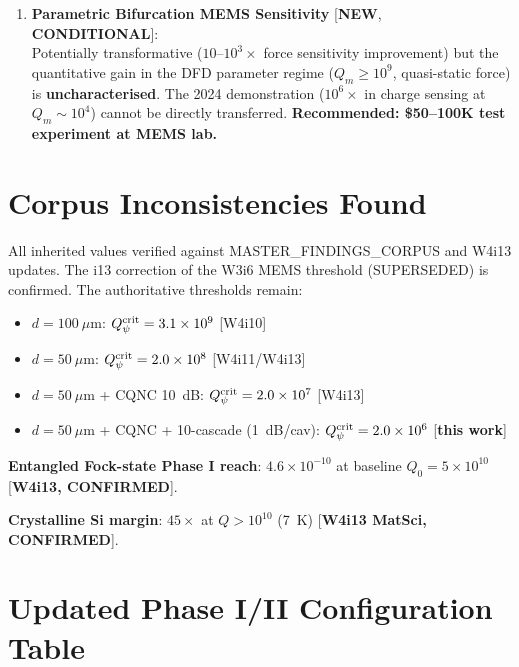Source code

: \documentclass[11pt]{article}
\newcommand{\ee}[1]{\times 10^{#1}}
\newcommand{\Qpsi}{Q_\psi}
\theoremstyle{definition}
\theoremstyle{remark}
\begin{document}
\begin{tcolorbox}[colback=green!5!white, colframe=green!50!black,
  title=\textbf{W4i14 FINDINGS RANKED BY PROGRAMME IMPACT}]
\begin{enumerate}
\item \textbf{Parametric Bifurcation MEMS Sensitivity}
  [\textbf{NEW}, \textbf{CONDITIONAL}]:\\
  Potentially transformative ($10$--$10^3\times$ force sensitivity
  improvement) but the quantitative gain in the DFD parameter regime
  ($Q_m \geq 10^9$, quasi-static force) is \textbf{uncharacterised}.
  The 2024 demonstration ($10^6\times$ in charge sensing at $Q_m
  \sim 10^4$) cannot be directly transferred. \textbf{Recommended:
  \$50--100K test experiment at MEMS lab.}

\end{enumerate}
\end{tcolorbox}


\section*{Corpus Inconsistencies Found}

\begin{tcolorbox}[colback=green!5!white, colframe=green!50!black,
  title=\textbf{NO NEW CORPUS INCONSISTENCIES}]
All inherited values verified against MASTER\_FINDINGS\_CORPUS and
W4i13 updates. The i13 correction of the W3i6 MEMS threshold
(SUPERSEDED) is confirmed. The authoritative thresholds remain:
\begin{itemize}[nosep]
\item $d = 100~\mu$m: $\Qpsi^{\rm crit} = 3.1\ee{9}$ [W4i10]
\item $d = 50~\mu$m: $\Qpsi^{\rm crit} = 2.0\ee{8}$ [W4i11/W4i13]
\item $d = 50~\mu$m + CQNC 10~dB: $\Qpsi^{\rm crit} = 2.0\ee{7}$ [W4i13]
\item $d = 50~\mu$m + CQNC + 10-cascade (1~dB/cav):
  $\Qpsi^{\rm crit} = 2.0\ee{6}$ [\textbf{this work}]
\end{itemize}

\textbf{Entangled Fock-state Phase I reach}: $4.6\ee{-10}$ at
baseline $Q_0 = 5\ee{10}$ [\textbf{W4i13, CONFIRMED}].

\textbf{Crystalline Si margin}: $45\times$ at $Q > 10^{10}$ (7~K)
[\textbf{W4i13 MatSci, CONFIRMED}].
\end{tcolorbox}


\section*{Updated Phase I/II Configuration Table}
\end{document}
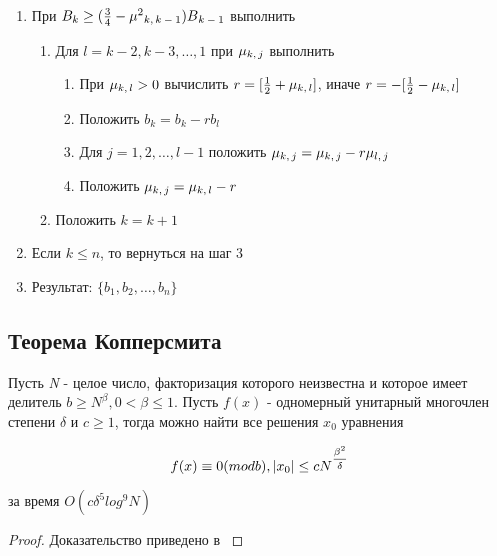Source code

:\begin{enumerate}
     \item При {$ B_k \ge (\frac{3}{4} - \mu^2\textsubscript{{$k,k-1$}})B\textsubscript{{$k-1$}} $} выполнить
     
      \begin{enumerate}
       \item Для {$l=k-2,k-3,\dots,1$} при {$\mu\textsubscript{{$k,j$}}$} выполнить
       
	\begin{enumerate}
	  \item При {$ \mu\textsubscript{{$k,l$}} > 0 $} вычислить {$r=[\frac{1}{2} + \mu\textsubscript{{$k,l$}}]$}, иначе {$r=-[\frac{1}{2} - \mu\textsubscript{{$k,l$}}]$}
	  \item Положить {$b_k=b_k - r b_l$}   
	  \item Для {$j = 1, 2, \dots, l - 1$} положить {$\mu\textsubscript{{$k,j$}} = \mu\textsubscript{{$k,j$}} - r \mu\textsubscript{{$l,j$}}$}
	  \item Положить {$\mu\textsubscript{{$k,j$}} = \mu\textsubscript{{$k,l$}} - r$}
	\end{enumerate}
       
       \item  Положить {$k=k+1$}   
      \end{enumerate}
     
     \item Если {$k \le n$}, то вернуться на шаг 3
     \item Результат: {$\{ b_1,b_2, \dots, b_n \}$}
    \end{enumerate}


\subsection{Теорема Копперсмита}

  \begin{theorem}
   Пусть \textit{N} - целое число, факторизация которого неизвестна и которое имеет делитель {$b \ge N^\beta, 0 < \beta \le 1$}. Пусть {$f(x)$} - одномерный унитарный
   многочлен степени {$\delta$} и {$c \ge 1$}, тогда можно найти все решения {$x_0$} уравнения
   
    \begin{equation}
     \textit{{$ f(x) \equiv 0(mod b), |x_0| \le c N\textsuperscript{{$\frac{\beta^2}{\delta}$}} $}}
    \end{equation}

    за время {$O(c \delta^5 log^9 N)$}
    
    \begin{proof}
     Доказательство приведено в \cite[страницы 320-350]{may10}
    \end{proof}

  \end{theorem}
  
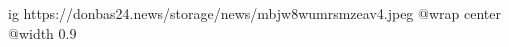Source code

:  
 
 
 
 

\ifcmt
  ig https://donbas24.news/storage/news/mbjw8wumrsmzeav4.jpeg
  @wrap center
  @width 0.9
\fi
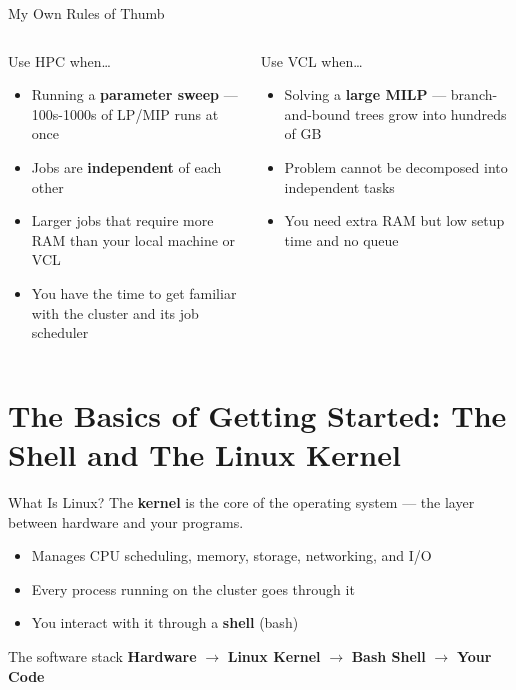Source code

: \documentclass[aspectratio=169, 11pt]{beamer}
\begin{document}
\begin{frame}{My Own Rules of Thumb}
  \begin{columns}[T]
      \begin{block}{Use HPC when\ldots}
        \begin{itemize}
          \item Running a \textbf{parameter sweep} --- 100s-1000s of LP/MIP runs at once
          \item Jobs are \textbf{independent} of each other
          \item Larger jobs that require more RAM than your local machine or VCL
          \item You have the time to get familiar with the cluster and its job scheduler
        \end{itemize}
      \end{block}
      \begin{block}{Use VCL when\ldots}
        \begin{itemize}
          \item Solving a \textbf{large MILP} --- branch-and-bound trees grow into hundreds of GB
          \item Problem cannot be decomposed into independent tasks
          \item You need extra RAM but low setup time and no queue
        \end{itemize}
      \end{block}
  \end{columns}
\end{frame}


\section{The Basics of Getting Started: The Shell and 
The Linux Kernel}

\begin{frame}{What Is Linux?}
  The \textbf{kernel} is the core of the operating system ---
  the layer between hardware and your programs.
  \vspace{0.4em}
  \begin{itemize}
    \item Manages CPU scheduling, memory, storage, networking, and I/O
    \item Every process running on the cluster goes through it
    \item You interact with it through a \textbf{shell} (bash)
  \end{itemize}
  \vspace{0.4em}
  \begin{block}{The software stack}
    \textbf{Hardware} $\to$ \textbf{Linux Kernel} $\to$ \textbf{Bash Shell} $\to$ \textbf{Your Code}
  \end{block}
\end{frame}
\end{document}
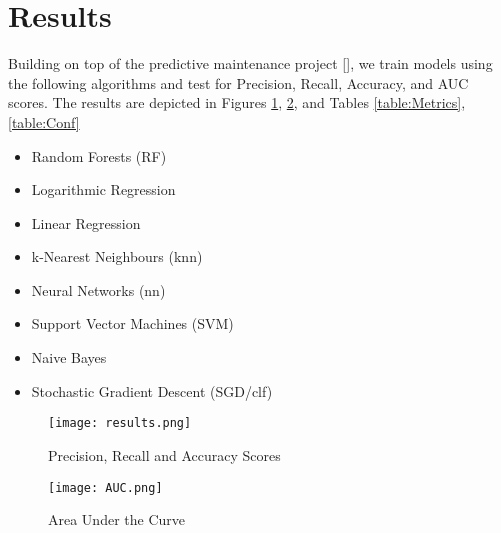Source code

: \section{Results}
Building on top of the predictive maintenance project [], we train models using the following algorithms and test for Precision, Recall, Accuracy, and AUC scores.
The results are depicted in Figures \ref{fig:Metric plot}, \ref{fig:AUC}, and Tables \ref{table:Metrics}, \ref{table:Conf}
\begin{itemize}
    \item Random Forests (RF)
    \item Logarithmic Regression
    \item Linear Regression
    \item k-Nearest Neighbours (knn)
    \item Neural Networks (nn)
    \item Support Vector Machines (SVM)
    \item Naive Bayes
    \item Stochastic Gradient Descent (SGD/clf)
\end{itemize}

\begin{figure}[H]
    \texttt{[image: results.png]}
    \centering
    \caption{Precision, Recall and Accuracy Scores}
    \label{fig:Metric plot}
\end{figure}

\begin{figure}[H]
    \texttt{[image: AUC.png]}
    \centering
    \caption{Area Under the Curve}
    \label{fig:AUC}
\end{figure}

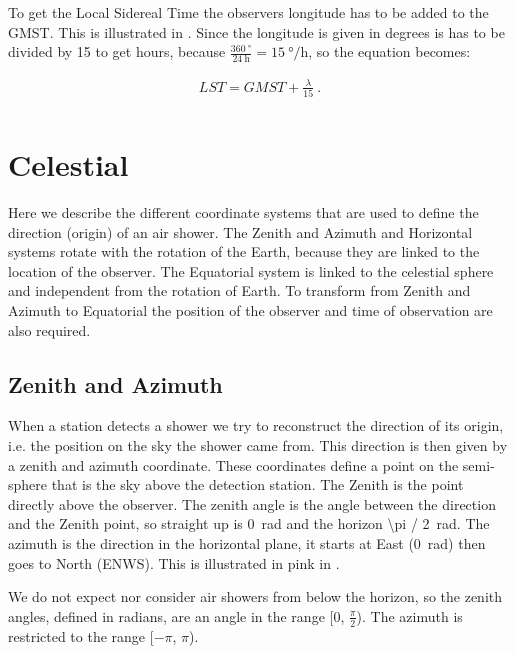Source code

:To get the Local Sidereal Time the observers longitude has to be added
to the GMST. This is illustrated in . Since
the longitude is given in degrees is has to be divided by 15 to get
hours, because $\frac{\SI{360}{\degree}}{\SI{24}{\hour}} =
\SI{15}{\degree\per\hour}$, so the equation becomes:

\begin{equation}
    \begin{array}{l}
        \mathit{LST} = \mathit{GMST} + \frac{\lambda}{15} \ . \\
    \end{array}
\end{equation}


\section{Celestial}
\label{sec:celestial}

Here we describe the different coordinate systems that are used to
define the direction (origin) of an air shower. The Zenith and Azimuth
and Horizontal systems rotate with the rotation of the Earth, because
they are linked to the location of the observer. The Equatorial system
is linked to the celestial sphere and independent from the rotation of
Earth. To transform from Zenith and Azimuth to Equatorial the position
of the observer and time of observation are also required.


\subsection{Zenith and Azimuth}

When a station detects a shower we try to reconstruct the direction of
its origin, i.e. the position on the sky the shower came from. This
direction is then given by a zenith and azimuth coordinate. These
coordinates define a point on the semi-sphere that is the sky above the
detection station. The Zenith is the point directly above the observer.
The zenith angle is the angle between the direction and the Zenith
point, so straight up is \SI{0}{\radian} and the horizon \SI{\pi /
2}{\radian}. The azimuth is the direction in the horizontal plane, it
starts at East (\SI{0}{\radian}) then goes to North (ENWS). This is
illustrated in pink in .

We do not expect nor consider air showers from below the horizon, so the
zenith angles, defined in radians, are an angle in the range [0,
$\frac{\pi}{2}$). The azimuth is restricted to the range [$-\pi$, $\pi$).

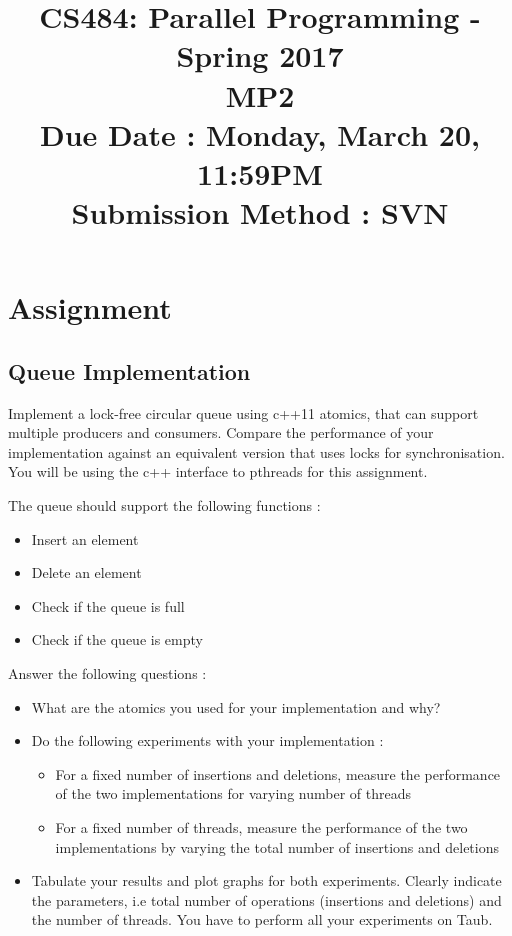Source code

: \documentclass[12pt]{article}
\begin{document}
\title{CS484: Parallel Programming - Spring 2017 \\
MP2 \\
Due Date : Monday, March 20, 11:59PM \\
Submission Method : SVN}

\maketitle

\section {Assignment}

\subsection{Queue Implementation}

Implement a lock-free circular queue using c++11 atomics, that can support multiple producers and consumers.
Compare the performance of your implementation against an equivalent version that
uses locks for synchronisation. You will be using the c++ interface to pthreads for this assignment.

The queue should support the following functions :

\begin{itemize}
\item Insert an element
\item Delete an element
\item Check if the queue is full
\item Check if the queue is empty
\end{itemize}	


Answer the following questions :

\begin{itemize}
\item What are the atomics you used for your implementation and why?
\item Do the following experiments with your implementation :
  \begin{itemize}
  \item For a fixed number of insertions and deletions, measure the performance of the two implementations for varying number of threads
 \item For a fixed number of threads, measure the performance of the two implementations by varying the total number of insertions and deletions
  \end{itemize}

\item Tabulate your results and plot graphs for both experiments. Clearly indicate the parameters, i.e total number of operations (insertions and deletions) and the number of threads.
You have to perform all your experiments on Taub.
\end{itemize}
\end{document}
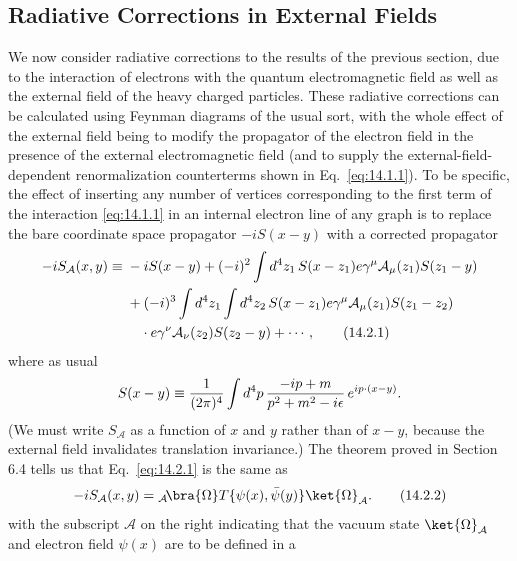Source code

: 
\subsection{Radiative Corrections in External Fields}

We now consider radiative corrections to the results of the previous section,
due to the interaction of electrons with the quantum electromagnetic field
as well as the external field of the heavy charged particles. These radiative
corrections can be calculated using Feynman diagrams of the usual sort,
with the whole effect of the external field being to modify the propagator
of the electron field in the presence of the external electromagnetic field
(and to supply the external-field-dependent renormalization counterterms
shown in Eq.~\eqref{eq:14.1.1}). To be specific, the effect of inserting any number
of vertices corresponding to the first term of the interaction \eqref{eq:14.1.1} in an
internal electron line of any graph is to replace the bare coordinate space
propagator $-iS(x-y)$ with a corrected propagator
\begin{align}
 -iS_{\mathcal A}(x,y)\equiv{}&-iS(x-y)
 +(-i)^2\int d^4z_1\,S(x-z_1)e\gamma^\mu\mathcal A_\mu(z_1)S(z_1-y)
 \notag\\
 &+(-i)^3\int d^4z_1\int d^4z_2\,
 S(x-z_1)e\gamma^\mu\mathcal A_\mu(z_1)S(z_1-z_2)
 \notag\\
 &\quad\cdot e\gamma^\nu\mathcal A_\nu(z_2)S(z_2-y)+\cdots ,
 \tag{14.2.1}\label{eq:14.2.1}
\end{align}
where as usual
\[
 S(x-y)\equiv\frac{1}{(2\pi)^4}\int d^4p\,
 \frac{-i\sl{p}+m}{p^2+m^2-i\epsilon}\,e^{ip\cdot(x-y)}.
\]
(We must write $S_{\mathcal A}$ as a function of $x$ and $y$ rather than of
$x-y$, because the external field invalidates translation invariance.) The
theorem proved in Section 6.4 tells us that Eq.~\eqref{eq:14.2.1} is the same as
\begin{equation}
 -iS_{\mathcal A}(x,y)
 ={}_{\mathcal A}\!\bra{\Omega}T\{\psi(x),\bar\psi(y)\}\ket{\Omega}_{\mathcal A}.
 \tag{14.2.2}\label{eq:14.2.2}
\end{equation}
with the subscript $\mathcal A$ on the right indicating that the vacuum state
$\ket{\Omega}_{\mathcal A}$ and electron field $\psi(x)$ are to be defined in a
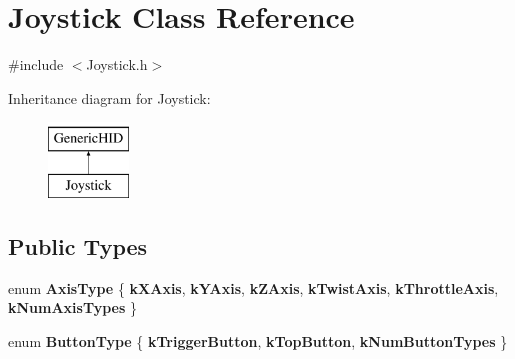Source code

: \hypertarget{classJoystick}{\section{\-Joystick \-Class \-Reference}
\label{classJoystick}
}


{\ttfamily \#include $<$\-Joystick.\-h$>$}

\-Inheritance diagram for \-Joystick\-:\begin{figure}[H]
\begin{center}
\leavevmode
\includegraphics[height=2.000000cm]{classJoystick}
\end{center}
\end{figure}
\subsection*{\-Public \-Types}
\begin{DoxyCompactItemize}
\item 
enum {\bfseries \-Axis\-Type} \{ \*
{\bfseries k\-X\-Axis}, 
{\bfseries k\-Y\-Axis}, 
{\bfseries k\-Z\-Axis}, 
{\bfseries k\-Twist\-Axis}, 
\*
{\bfseries k\-Throttle\-Axis}, 
{\bfseries k\-Num\-Axis\-Types}
 \}
\item 
enum {\bfseries \-Button\-Type} \{ {\bfseries k\-Trigger\-Button}, 
{\bfseries k\-Top\-Button}, 
{\bfseries k\-Num\-Button\-Types}
 \}
\end{DoxyCompactItemize}
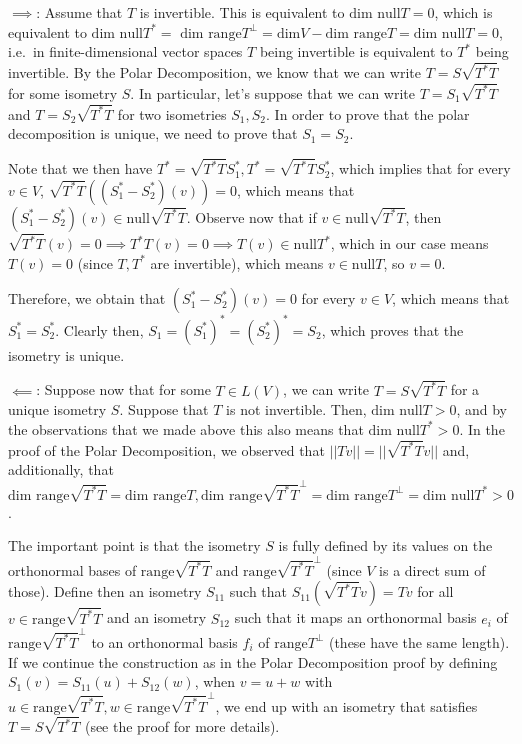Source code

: \begin{solution}

    $\implies$: Assume that $T$ is invertible. This is equivalent to $\text{dim null}T = 0$, which is equivalent to $\text{dim null} T^* = \text{ dim range} T^\bot = \text{dim} V - \text{dim range} T = \text{dim null} T = 0$, i.e.\, in finite-dimensional vector spaces $T$ being invertible is equivalent to $T^*$ being invertible. By the Polar Decomposition, we know that we can write $T = S\sqrt{T^*T}$ for some isometry $S$. In particular, let's suppose that we can write $T = S_1\sqrt{T^*T}$ and $T = S_2\sqrt{T^*T}$ for two isometries $S_1, S_2$. In order to prove that the polar decomposition is unique, we need to prove that $S_1 = S_2$. 
    
    Note that we then have $T^* = \sqrt{T^*T}S_1^*, T^* = \sqrt{T^*T}S_2^*$, which implies that for every $v \in V$, $\sqrt{T^*T}((S_1^* - S_2^*)(v)) = 0$, which means that $(S_1^* - S_2^*)(v) \in \text{null} \sqrt{T^*T}$. Observe now that if $v \in \text{null} \sqrt{T^*T}$, then $\sqrt{T^*T}(v) = 0 \implies T^*T(v) = 0 \implies T(v) \in \text{null} T^*$, which in our case means $T(v) = 0$ (since $T, T^*$ are invertible), which means $v \in \text{null} T$, so $v = 0$. 
    
    Therefore, we obtain that $(S_1^* - S_2^*)(v) = 0$ for every $v \in V$, which means that $S_1^* = S_2^*$. Clearly then, $S_1 = (S_1^*)^* = (S_2^*)^* = S_2$, which proves that the isometry is unique.

    $\impliedby$: Suppose now that for some $T \in L(V)$, we can write $T = S\sqrt{T^*T}$ for a unique isometry $S$. Suppose that $T$ is not invertible. Then, $\text{dim null} T > 0$, and by the observations that we made above this also means that $\text{dim null} T^* > 0$. In the proof of the Polar Decomposition, we observed that $\lvert \lvert Tv \rvert \rvert = \lvert \lvert \sqrt{T^*T}v \rvert \rvert$ and, additionally, that $\text{dim range} \sqrt{T^*T} = \text{dim range} T, \text{dim range} \sqrt{T^*T}^\bot = \text{dim range} T^\bot = \text{dim null} T^* > 0$.

    The important point is that the isometry $S$ is fully defined by its values on the orthonormal bases of $\text{range} \sqrt{T^*T}$ and $\text{range} \sqrt{T^*T}^\bot$ (since $V$ is a direct sum of those). Define then an isometry $S_{11}$ such that $S_{11}(\sqrt{T^*T}v) = Tv$ for all $v \in \text{range} \sqrt{T^*T}$ and an isometry $S_12$ such that it maps an orthonormal basis $e_i$ of $\text{range} \sqrt{T^*T}^\bot$ to an orthonormal basis $f_i$ of $\text{range} T^\bot$ (these have the same length). If we continue the construction as in the Polar Decomposition proof by defining $S_1(v) = S_{11}(u) + S_{12}(w)$, when $v = u + w$ with $u \in \text{range} \sqrt{T^*T}, w \in \text{range} \sqrt{T^*T}^\bot$, we end up with an isometry that satisfies $T = S\sqrt{T^*T}$ (see the proof for more details).


\end{solution}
================================
Task instructions
Only the lines holding "above" are wanted, so copy each of them from the material.

Completed task
coordinates define a point on the semi-sphere that is the sky above the
detection station. The Zenith is the point directly above the observer.
    $\impliedby$: Suppose now that for some $T \in L(V)$, we can write $T = S\sqrt{T^*T}$ for a unique isometry $S$. Suppose that $T$ is not invertible. Then, $\text{dim null} T > 0$, and by the observations that we made above this also means that $\text{dim null} T^* > 0$. In the proof of the Polar Decomposition, we observed that $\lvert \lvert Tv \rvert \rvert = \lvert \lvert \sqrt{T^*T}v \rvert \rvert$ and, additionally, that $\text{dim range} \sqrt{T^*T} = \text{dim range} T, \text{dim range} \sqrt{T^*T}^\bot = \text{dim range} T^\bot = \text{dim null} T^* > 0$.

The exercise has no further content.